Publié le par Jean-Yves Alt

Antoinette Lix, née en 1839, morte en 1909, a participé – en homme – aux deux plus grandes guerres du XIXe siècle : à l'insurrection polonaise de 1863 et en 1870, avec les francs-tireurs des Vosges, au combat contre l'invasion allemande.

Cette biographie, qui a le charme d'un roman, se lit avec passion : s'y mêlent la vie intime de la femme qui se ressentait différente (mal à l'aise dans ses atours et ses contraintes de femme) et les exploits du guerrier (une occasion de se transformer en homme, évacuant par ce changement d'identité un lesbianisme qu'elle ne savait pas nommer).

Ce qui domine c'est certainement la nécessité pour cette femme attirée par les femmes de prendre l'habit d'homme, de parler d'elle au masculin, et surtout de se reconnaître dans des activités qui sont habituellement réservées aux hommes.

Un homme attiré par les hommes n'a pas forcément besoin d'assimiler les « fonctions » féminines. Ce que l'auteur a parfaitement traduit c'est que l'exclusion, le racisme est toujours contre la femme : homosexualité masculine et féminine en sont à jamais marquées.

L'Amazone sombre : vie d'Antoinette Lix, de Françoise d'Eaubonne

Dans cette biographie, il y a la tragique histoire d'amour entre Michel/Micha (autre nom d'Antoinette) et Wanda la belle polonaise délaissée par son mari, mère et déjà vieillissante, coquette et musicienne, légère et lucide : au-delà de la profonde connivence féminine, il y a ce lien secret et puissant qui peut exister entre deux femmes très différentes quand elles admettent qu'elles peuvent s'aimer.

Tony (c'est aussi son prénom masculin) finit par s'habiller en jeune homme auprès de gens qui la savent femme. Militaire, elle est connue sous le nom de Michel le Sombre. Dans toutes les étapes de cette vie d'aventures et de gloire, elle reviendra toujours vers Wanda qu'elle aime charnellement et avec qui elle reste totalement femme.
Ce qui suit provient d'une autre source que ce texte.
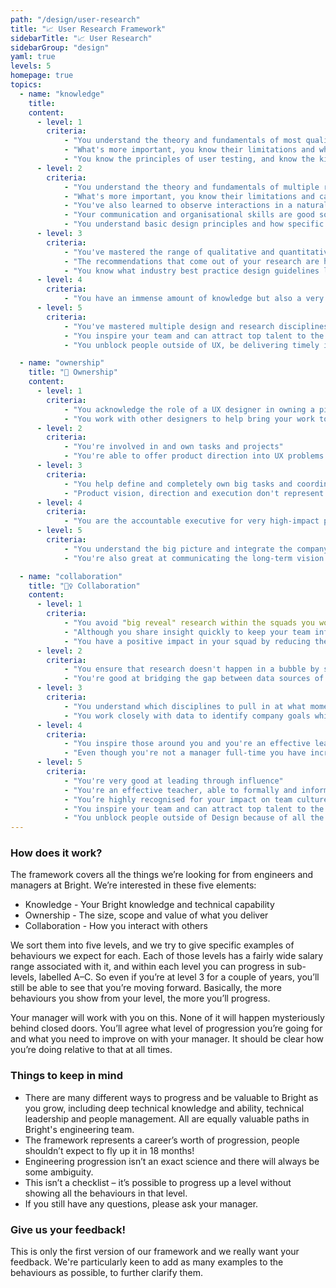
 ```yaml
---
path: "/design/user-research"
title: "📈 User Research Framework"
sidebarTitle: "📈 User Research"
sidebarGroup: "design"
yaml: true
levels: 5
homepage: true
topics:
  - name: "knowledge"
    title:
    content:
      - level: 1
        criteria:
            - "You understand the theory and fundamentals of most qualitative and quantitative research methods"
            - "What's more important, you know their limitations and when to apply them"
            - "You know the principles of user testing, and know the kind of results you can expect based on the interactions offered by the fidelity of the prototype that's used"
      - level: 2
        criteria:
            - "You understand the theory and fundamentals of multiple research methods (both qualitative and quantitative)"
            - "What's more important, you know their limitations and can clearly articulate how to apply them appropriately"
            - "You've also learned to observe interactions in a natural way so you can figure out what our users need even when they're not around a screen"
            - "Your communication and organisational skills are good so your research insights can be extended and consumed by others with ease"
            - "You understand basic design principles and how specific patterns influence behaviour"
      - level: 3
        criteria:
            - "You've mastered the range of qualitative and quantitative research methods and when to apply them"
            - "The recommendations that come out of your research are highly impactful, not just because of the way you communicate and organise them, but also because you know how to adapt them to different people in the company depending on their priorities"
            - "You know what industry best practice design guidelines look like and can recommend patterns depending on the behaviour we want to drive"
      - level: 4
        criteria:
            - "You have an immense amount of knowledge but also a very high-level understanding about how your function intersects with the rest of the company and business"
      - level: 5
        criteria:
            - "You've mastered multiple design and research disciplines but you also know who the experts are and are able to delegate accordingly"
            - "You inspire your team and can attract top talent to the organisation"
            - "You unblock people outside of UX, be delivering timely insights and feedback"

  - name: "ownership"
    title: "🔑 Ownership"
    content:
      - level: 1
        criteria:
            - "You acknowledge the role of a UX designer in owning a piece of work from end to end, and communicate clearly with Bas, developers and designers in supporting you to achieve this"
            - "You work with other designers to help bring your work to the highest quality level, and whenever you need help you ask for it in a timely manner"
      - level: 2
        criteria:
            - "You're involved in and own tasks and projects"
            - "You're able to offer product direction into UX problems helping creating the perfect and easy to use product"
      - level: 3
        criteria:
            - "You help define and completely own big tasks and coordinate well with others to get them done"
            - "Product vision, direction and execution don't represent a challenge to you anymore, and people just come to you knowing you'll have thought the knowledge and feedback at hand to advise with accuracy and confidence on the correct solutions"
      - level: 4
        criteria:
            - "You are the accountable executive for very high-impact projects, things like a product or brand transformation and vision-setting can be left in your hands with confidence"
      - level: 5
        criteria:
            - "You understand the big picture and integrate the company goals into User reasearch"
            - "You're also great at communicating the long-term vision & mission for the company"

  - name: "collaboration"
    title: "👯‍♀️ Collaboration"
    content:
      - level: 1
        criteria:
            - "You avoid "big reveal" research within the squads you work with by involving other disciplines at every step"
            - "Although you share insight quickly to keep your team informed, you're mindful of the limitations of the research you've run, from the biases and the assumptions that were made"
            - "You have a positive impact in your squad by reducing the uncertainty around decision-making"
      - level: 2
        criteria:
            - "You ensure that research doesn't happen in a bubble by sharing and working with other teams across the company"
            - "You're good at bridging the gap between data sources of insight so we can understand the people, their motivations and the context behind behaviours with the product"
      - level: 3
        criteria:
            - "You understand which disciplines to pull in at what moment to progress projects so we can learn quickly in a way that's robust and as unbiased as possible – which doesn't necessarily involve user research"
            - "You work closely with data to identify company goals whilst solving the right customer problems in the right way"
      - level: 4
        criteria:
            - "You inspire those around you and you're an effective leader of our culture and strategy"
            - "Even though you're not a manager full-time you have incredibly strong leadership and coaching abilities"
      - level: 5
        criteria:
            - "You're very good at leading through influence"
            - "You're an effective teacher, able to formally and informally teach those around you"
            - "You’re highly recognised for your impact on team culture and people want to work with you"
            - "You inspire your team and can attract top talent to the organisation"
            - "You unblock people outside of Design because of all the context and willingness you carry with you"
---
```


### How does it work?
The framework covers all the things we’re looking for from engineers and managers at Bright.
We’re interested in these five elements:
- Knowledge - Your Bright knowledge and technical capability
- Ownership - The size, scope and value of what you deliver
- Collaboration - How you interact with others

We sort them into five levels, and we try to give specific examples of behaviours we expect for each. Each of those levels has a fairly wide salary range associated with it, and within each level you can progress in sub-levels, labelled A–C. So even if you’re at level 3 for a couple of years, you’ll still be able to see that you’re moving forward. Basically, the more behaviours you show from your level, the more you’ll progress.

Your manager will work with you on this. None of it will happen mysteriously behind closed doors. You’ll agree what level of progression you’re going for and what you need to improve on with your manager. It should be clear how you’re doing relative to that at all times.

### Things to keep in mind
- There are many different ways to progress and be valuable to Bright as you grow, including deep technical knowledge and ability, technical leadership and people management. All are equally valuable paths in Bright's engineering team.
- The framework represents a career’s worth of progression, people shouldn’t expect to fly up it in 18 months!
- Engineering progression isn’t an exact science and there will always be some ambiguity.
- This isn’t a checklist – it’s possible to progress up a level without showing all the behaviours in that level.
- If you still have any questions, please ask your manager.

### Give us your feedback!
This is only the first version of our framework and we really want your feedback.
We're particularly keen to add as many examples to the behaviours as possible, to further clarify them.
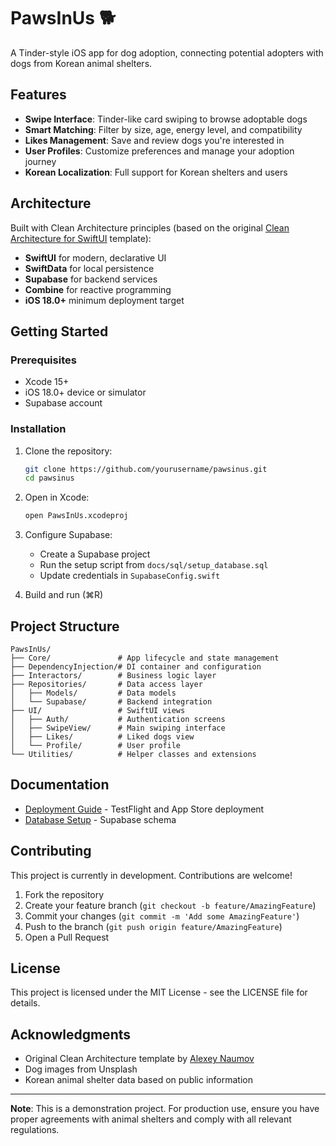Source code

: # PawsInUs 🐕

A Tinder-style iOS app for dog adoption, connecting potential adopters with dogs from Korean animal shelters.

## Features

- **Swipe Interface**: Tinder-like card swiping to browse adoptable dogs
- **Smart Matching**: Filter by size, age, energy level, and compatibility
- **Likes Management**: Save and review dogs you're interested in
- **User Profiles**: Customize preferences and manage your adoption journey
- **Korean Localization**: Full support for Korean shelters and users

## Architecture

Built with Clean Architecture principles (based on the original [Clean Architecture for SwiftUI](https://nalexn.github.io/clean-architecture-swiftui/) template):
- **SwiftUI** for modern, declarative UI
- **SwiftData** for local persistence
- **Supabase** for backend services
- **Combine** for reactive programming
- **iOS 18.0+** minimum deployment target

## Getting Started

### Prerequisites

- Xcode 15+
- iOS 18.0+ device or simulator
- Supabase account

### Installation

1. Clone the repository:
   ```bash
   git clone https://github.com/yourusername/pawsinus.git
   cd pawsinus
   ```

2. Open in Xcode:
   ```bash
   open PawsInUs.xcodeproj
   ```

3. Configure Supabase:
   - Create a Supabase project
   - Run the setup script from `docs/sql/setup_database.sql`
   - Update credentials in `SupabaseConfig.swift`

4. Build and run (⌘R)

## Project Structure

```
PawsInUs/
├── Core/               # App lifecycle and state management
├── DependencyInjection/# DI container and configuration
├── Interactors/        # Business logic layer
├── Repositories/       # Data access layer
│   ├── Models/         # Data models
│   └── Supabase/       # Backend integration
├── UI/                 # SwiftUI views
│   ├── Auth/           # Authentication screens
│   ├── SwipeView/      # Main swiping interface
│   ├── Likes/          # Liked dogs view
│   └── Profile/        # User profile
└── Utilities/          # Helper classes and extensions
```

## Documentation

- [Deployment Guide](docs/DEPLOYMENT.md) - TestFlight and App Store deployment
- [Database Setup](docs/sql/setup_database.sql) - Supabase schema

## Contributing

This project is currently in development. Contributions are welcome!

1. Fork the repository
2. Create your feature branch (`git checkout -b feature/AmazingFeature`)
3. Commit your changes (`git commit -m 'Add some AmazingFeature'`)
4. Push to the branch (`git push origin feature/AmazingFeature`)
5. Open a Pull Request

## License

This project is licensed under the MIT License - see the LICENSE file for details.

## Acknowledgments

- Original Clean Architecture template by [Alexey Naumov](https://github.com/nalexn/clean-architecture-swiftui)
- Dog images from Unsplash
- Korean animal shelter data based on public information

---

**Note**: This is a demonstration project. For production use, ensure you have proper agreements with animal shelters and comply with all relevant regulations.
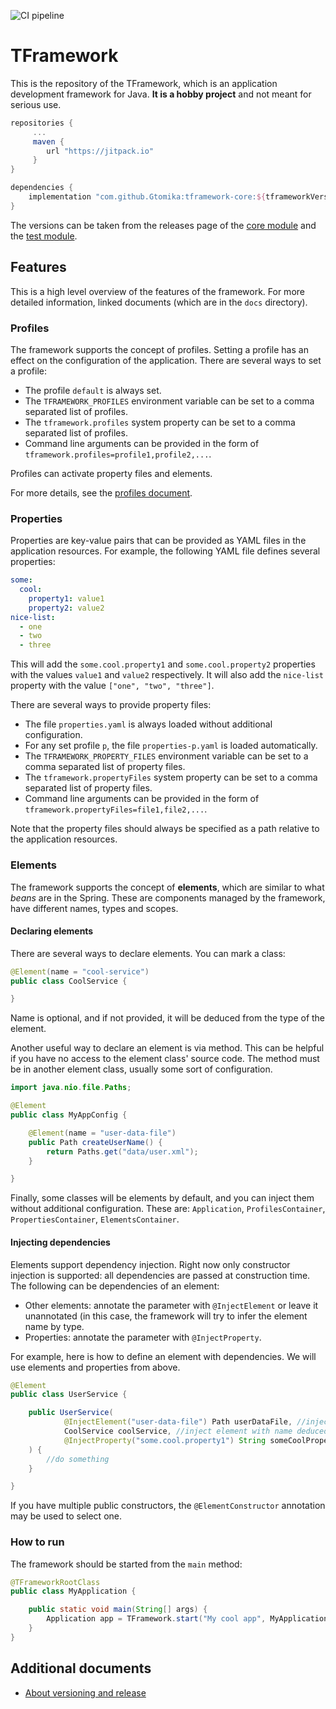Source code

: ![CI pipeline](https://github.com/Gtomika/tframework-core/actions/workflows/ci-pipeline.yaml/badge.svg)

# TFramework

This is the repository of the TFramework, which is an application development framework for Java.
**It is a hobby project** and not meant for serious use.

```gradle
repositories {
     ...
     maven {
        url "https://jitpack.io"
     }
}

dependencies {
    implementation "com.github.Gtomika:tframework-core:${tframeworkVersion}"
}
```

The versions can be taken from the releases page of the [core module](https://github.com/Gtomika/tframework-core/releases)
and the [test module](https://github.com/Gtomika/tframework-test/releases).

## Features

This is a high level overview of the features of the framework. For more detailed information, linked
documents (which are in the `docs` directory).

### Profiles

The framework supports the concept of profiles. Setting a profile has an
effect on the configuration of the application. There are several ways to set a profile:

* The profile `default` is always set.
* The `TFRAMEWORK_PROFILES` environment variable can be set to a comma separated list of profiles.
* The `tframework.profiles` system property can be set to a comma separated list of profiles.
* Command line arguments can be provided in the form of `tframework.profiles=profile1,profile2,...`.

Profiles can activate property files and elements.

For more details, see the [profiles document](./docs/profiles.md).

### Properties

Properties are key-value pairs that can be provided as YAML files in the application resources.
For example, the following YAML file defines several properties:

```yaml
some:
  cool:
    property1: value1
    property2: value2
nice-list:
  - one
  - two
  - three
```

This will add the `some.cool.property1` and `some.cool.property2` properties with the values `value1` and `value2` respectively.
It will also add the `nice-list` property with the value `["one", "two", "three"]`.

There are several ways to provide property files:

* The file `properties.yaml` is always loaded without additional configuration.
* For any set profile `p`, the file `properties-p.yaml` is loaded automatically.
* The `TFRAMEWORK_PROPERTY_FILES` environment variable can be set to a comma separated list of property files.
* The `tframework.propertyFiles` system property can be set to a comma separated list of property files.
* Command line arguments can be provided in the form of `tframework.propertyFiles=file1,file2,...`.

Note that the property files should always be specified as a path relative to the application resources.

### Elements

The framework supports the concept of **elements**, which are similar to what *beans* are in the
Spring. These are components managed by the framework, have different names, types and scopes.

#### Declaring elements

There are several ways to declare elements. You can mark a class:

```java
@Element(name = "cool-service")
public class CoolService {

}
```

Name is optional, and if not provided, it will be deduced from the type of the element.

Another useful way to declare an element is via method. This can be helpful if you have no access to the element
class' source code. The method must be in another element class, usually some sort of configuration.

```java
import java.nio.file.Paths;

@Element
public class MyAppConfig {

    @Element(name = "user-data-file")
    public Path createUserName() {
        return Paths.get("data/user.xml");
    }

}
```

Finally, some classes will be elements by default, and you can inject them without additional configuration. These are:
`Application`, `ProfilesContainer`, `PropertiesContainer`, `ElementsContainer`.

#### Injecting dependencies

Elements support dependency injection. Right now only constructor injection is supported: all dependencies are
passed at construction time. The following can be dependencies of an element:

- Other elements: annotate the parameter with `@InjectElement` or leave it unannotated (in this case, the framework will
try to infer the element name by type.
- Properties: annotate the parameter with `@InjectProperty`.

For example, here is how to define an element with dependencies. We will use elements and properties from above.

```java
@Element
public class UserService {

    public UserService(
            @InjectElement("user-data-file") Path userDataFile, //inject element with explicit name
            CoolService coolService, //inject element with name deduced from type
            @InjectProperty("some.cool.property1") String someCoolProperty //inject property by name
    ) {
        //do something
    }

}
```

If you have multiple public constructors, the `@ElementConstructor` annotation may be used to select one.

### How to run

The framework should be started from the `main` method:

```java
@TFrameworkRootClass
public class MyApplication {

    public static void main(String[] args) {
        Application app = TFramework.start("My cool app", MyApplication.class, args);
    }
}
```

## Additional documents

- [About versioning and release](/docs/versioning_and_release.md)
Le livre de Françoise d'Eaubonne s'appuie sur une sérieuse documentation. L'imagination de l'écrivain n'intervient que pour recréer des épisodes que ses sources ne pouvaient que suggérer.

Au-delà des péripéties et de la solitude profonde d'une existence à la recherche de son authenticité, la biographie de Françoise d'Eaubonne pose cette question : dans quelle mesure la société des hommes interdit-elle aux femmes d'être des individus à part entière ?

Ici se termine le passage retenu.